Accurate current sensing and monitoring is necessary in control loops where load current information is needed for power supply monitoring, motor and actuator control, current limiting, fault protection, line compensation and many other functions. This article looks at direct current sensing using a shunt resistor, as well as alternative solutions and design trade-offs. Although the focus is on satellite power supply applications, much of the discussion can be applied more generally to other current sensing applications.

Requirements
Independent of spacecraft size, the power system challenges facing designers are similar; the aim will be to maximise performance while finding the right balance between weight, reliability and efficiency so that the mission requirements are achieved at the lowest overall cost and with minimum risk to the program.

Driven by a demand for greater capacity, more functionality, higher resolution and more instruments, the trend is one of increasing power system complexity and higher energy consumption. At the circuit level this translates to:
 • An increasing number of supply rails with tight power supply tolerances and careful power up sequencing to support increasingly complicated electronics such as FPGAs.
 • The use of more robust, fully electronic protection systems to replace relays and to handle the associated management of redundant power busses.
 • A greater emphasis on efficiency through the use of higher voltage power systems, sophisticated battery management and advanced energy control.

Designing a power system with these features requires many current monitoring circuits throughout the payload and ancillary circuits. The ideal solution combines efficiency, accuracy and a small footprint.
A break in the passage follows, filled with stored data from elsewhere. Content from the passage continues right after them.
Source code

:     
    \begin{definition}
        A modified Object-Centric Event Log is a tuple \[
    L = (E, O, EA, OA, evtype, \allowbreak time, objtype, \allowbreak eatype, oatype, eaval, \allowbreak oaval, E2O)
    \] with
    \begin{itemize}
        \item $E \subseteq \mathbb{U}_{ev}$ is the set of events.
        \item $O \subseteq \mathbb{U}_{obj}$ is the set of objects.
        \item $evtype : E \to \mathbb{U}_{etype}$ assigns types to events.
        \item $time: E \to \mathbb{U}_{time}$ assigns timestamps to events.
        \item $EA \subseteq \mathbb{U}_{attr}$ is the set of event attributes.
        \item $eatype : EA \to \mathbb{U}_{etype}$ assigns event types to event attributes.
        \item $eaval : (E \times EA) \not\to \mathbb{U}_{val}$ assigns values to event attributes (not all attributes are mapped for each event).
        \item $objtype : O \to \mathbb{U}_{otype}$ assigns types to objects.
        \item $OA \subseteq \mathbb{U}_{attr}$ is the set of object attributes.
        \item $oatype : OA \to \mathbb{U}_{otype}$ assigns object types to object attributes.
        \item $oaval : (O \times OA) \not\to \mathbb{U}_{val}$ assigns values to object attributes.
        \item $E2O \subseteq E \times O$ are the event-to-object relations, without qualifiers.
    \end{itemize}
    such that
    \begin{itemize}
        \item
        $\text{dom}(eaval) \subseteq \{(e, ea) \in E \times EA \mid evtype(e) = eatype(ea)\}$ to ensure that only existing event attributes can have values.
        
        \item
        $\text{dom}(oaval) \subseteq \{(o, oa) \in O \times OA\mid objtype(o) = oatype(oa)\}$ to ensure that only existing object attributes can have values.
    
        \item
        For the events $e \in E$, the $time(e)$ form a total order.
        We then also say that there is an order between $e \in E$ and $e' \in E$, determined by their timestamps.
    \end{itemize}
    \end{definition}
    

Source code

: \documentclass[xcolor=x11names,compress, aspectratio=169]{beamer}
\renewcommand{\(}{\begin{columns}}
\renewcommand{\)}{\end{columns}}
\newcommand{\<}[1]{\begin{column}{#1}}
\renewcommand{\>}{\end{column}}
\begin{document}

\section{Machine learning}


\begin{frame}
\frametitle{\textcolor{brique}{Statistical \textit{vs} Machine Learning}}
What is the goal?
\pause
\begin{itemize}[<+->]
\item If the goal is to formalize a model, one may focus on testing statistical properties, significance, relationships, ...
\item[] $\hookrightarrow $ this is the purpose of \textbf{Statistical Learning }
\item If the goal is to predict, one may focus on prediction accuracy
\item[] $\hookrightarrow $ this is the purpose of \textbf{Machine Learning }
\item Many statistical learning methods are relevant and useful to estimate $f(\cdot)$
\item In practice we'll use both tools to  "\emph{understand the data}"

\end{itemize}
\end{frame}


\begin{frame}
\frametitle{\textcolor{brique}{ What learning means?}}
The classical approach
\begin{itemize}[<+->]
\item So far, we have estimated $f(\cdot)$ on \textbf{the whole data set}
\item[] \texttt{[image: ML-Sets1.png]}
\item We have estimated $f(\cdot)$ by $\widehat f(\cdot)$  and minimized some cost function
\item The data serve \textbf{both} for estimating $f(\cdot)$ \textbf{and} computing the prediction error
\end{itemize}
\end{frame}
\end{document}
Add in radiation-induced effects and the limited choice of space qualified, radiation hardened or suitably capable COTS (commercial off the shelf) components, and the task becomes even more difficult.

Power supply current limiting in spacecraft
To protect power supplies from output short circuit faults or transient abnormalities beyond the safe operating conditions, a Latching Current Limiter (LCL) can be used that acts as a resettable electronic fuse. Fold-back Current Limiters (FCL) are more sophisticated and seek to maintain safe power supply operation by setting an upper operating current limit for the circuit.

Typical constant current protection circuits reduce the output voltage to control the maximum power delivered as the load resistance decreases. A disadvantage to this approach is the larger input to output voltage differential, which results in increased dissipation in the control element (PD = [VIN – VOUT] x IOUT). To address this, a further refinement is to reduce the output current with the output voltage. This avoids excessive power dissipation in the event of a severe fault condition and thermal damage. Incidentally, some linear power regulator ICs include a similar chip-level current limiting mechanism, which prevents thermal runaway and eventual destruction of the device outside of its safe operating area.

Current sensing trade-offs
Direct current sensing measurements are invasive to the circuit as a sense resistor is placed in series with the load to create a voltage drop proportional to the load current per Ohms Law. The selection of the sense resistor is a trade off between power dissipation in the resistor and current measurement accuracy. To avoid excessive power dissipation in the sense resistor, it must be as small as possible whilst still able to resolve a minimum current signal. The minimum accurately reproduced signal is limited mainly by the DC input offset of the measuring circuit (see graph).